In the Hebrew, which had to be at the back of the disciples’ minds, peace – “shalom” – means wholeness, where everything inside you is fully integrated together, everything is working together within one’s connection with God.  There is no double-mindedness, no conflicting desires – all is focused on the presence of the Lord and His Glory: His goodness, His Covenant relationship, His Steadfast Love, grace, mercy, faithfulness, forgiveness, and justice – so that these things become inescapably reflected in our lives with a serenity that comes only because we are firmly grounded in all that our Lord is and has done for our eternity.

But how does one get this peace?  The answer Jesus provides is designed to give us peace: The living God comes to live in us.  That was the message of Pentecost, the message of Baptism: God isn’t afraid to actually come into each of our lives, into each of our hearts and minds.  There He will remind us of His love, His help, His power, His forgiveness.  He will teach us as we experience each day, because He will guide and direct us.  He will remind us and will make this wholeness become part of our day, part of who we are!

AND THIS PEACE IS WHAT JESUS IS!  Look at that love on the cross!  Look at that power in the resurrection!  Look at that concern as He appears for the sake of Doubting Thomas, as He appears for the sake of guilt driven Peter!  Look at the forgiveness He had even for those pounding the nails into His hands and feet, even for those who were the priests who had Him murdered.  Look at what Jesus said when He told us that He was going to heaven to guarantee a place in heaven with our name on it, so that we might always know that God will be looking for us to get there.  It is here, in this Living God Who has come to stay, that a true peace can be found.
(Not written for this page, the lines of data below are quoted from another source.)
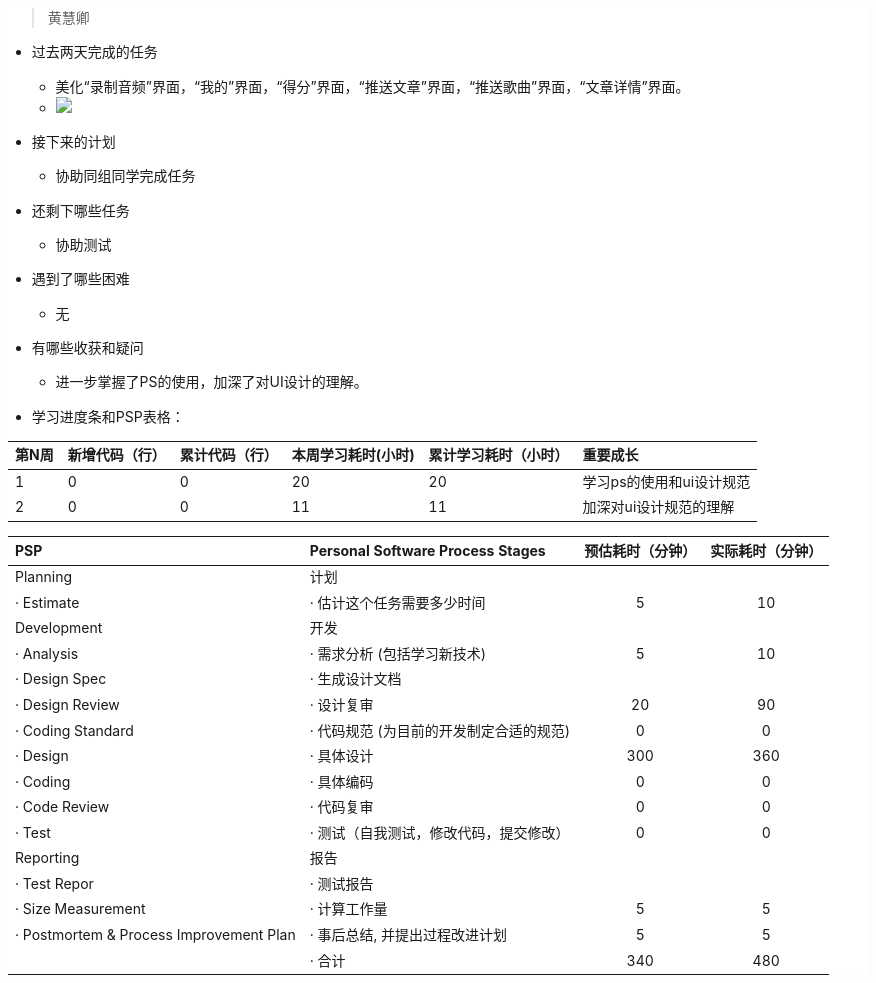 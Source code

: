 


>  黄慧卿

- 过去两天完成的任务
  - 美化“录制音频”界面，“我的”界面，“得分”界面，“推送文章”界面，“推送歌曲”界面，“文章详情”界面。
  - ![](https://img2020.cnblogs.com/blog/1925787/202111/1925787-20211118195151672-1644758016.png)
  
- 接下来的计划
  - 协助同组同学完成任务

- 还剩下哪些任务
  - 协助测试

- 遇到了哪些困难
  - 无
  
- 有哪些收获和疑问
  - 进一步掌握了PS的使用，加深了对UI设计的理解。
  
- 学习进度条和PSP表格：


| **第**N周 | **新增代码（行）** | **累计代码（行）** | **本周学习耗时**(小时) | **累计学习耗时（小时）** | **重要成长**             |
| :-------- | :----------------- | :----------------- | :--------------------- | :----------------------- | :----------------------- |
| 1         | 0                  | 0                  | 20                     | 20                       | 学习ps的使用和ui设计规范 |
| 2         | 0                  | 0                  | 11                    | 11                      | 加深对ui设计规范的理解 |

| PSP                                     | Personal Software Process Stages        | 预估耗时（分钟） | 实际耗时（分钟） |
| :-------------------------------------- | :-------------------------------------- | :--------------: | :--------------: |
| Planning                                | 计划                                    |                  |                  |
| · Estimate                              | · 估计这个任务需要多少时间              |        5         |        10        |
| Development                             | 开发                                    |                  |                  |
| · Analysis                              | · 需求分析 (包括学习新技术)             |        5         |        10        |
| · Design Spec                           | · 生成设计文档                          |                  |                  |
| · Design Review                         | · 设计复审                              |        20        |        90        |
| · Coding Standard                       | · 代码规范 (为目前的开发制定合适的规范) |        0         |        0         |
| · Design                                | · 具体设计                              |       300        |       360        |
| · Coding                                | · 具体编码                              |        0         |        0         |
| · Code Review                           | · 代码复审                              |        0         |        0         |
| · Test                                  | · 测试（自我测试，修改代码，提交修改）  |        0         |        0         |
| Reporting                               | 报告                                    |                  |                  |
| · Test Repor                            | · 测试报告                              |                  |                  |
| · Size Measurement                      | · 计算工作量                            |        5         |        5         |
| · Postmortem & Process Improvement Plan | · 事后总结, 并提出过程改进计划          |        5         |        5         |
|                                         | · 合计                                  |       340        |       480        |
We specially meet this Living God Who has come to stay in Holy Communion.  Here He is Himself, His Body and His Blood – His proof that He is here to stay.  As this bread becomes actually part of our bodies and as the wine now flows freely through our veins, so also He becomes forever a part of our spirit and body and soul – becoming one with us in such a way that there can be no doubt that He is with us always, even to the end of the ages.  Here is our proof that God has forgiven us totally!  Here is the proof that He has started in us that oneness, that integration, that SHALOM which will mark who we are forever.  Here is His LIFE to make US live forever.

What Good News Paul and Barnabas did have for those people who had thought that gods had come visiting, and instead were introduced to the Living God Who had come to stay.  Now YOU come, as Jesus enters you, as the Holy Spirit brings to your remembrance all that Jesus has taught, and shown, and lived for us.  Come and see the Living God at work here for your peace – for your true peace, your SHALOM.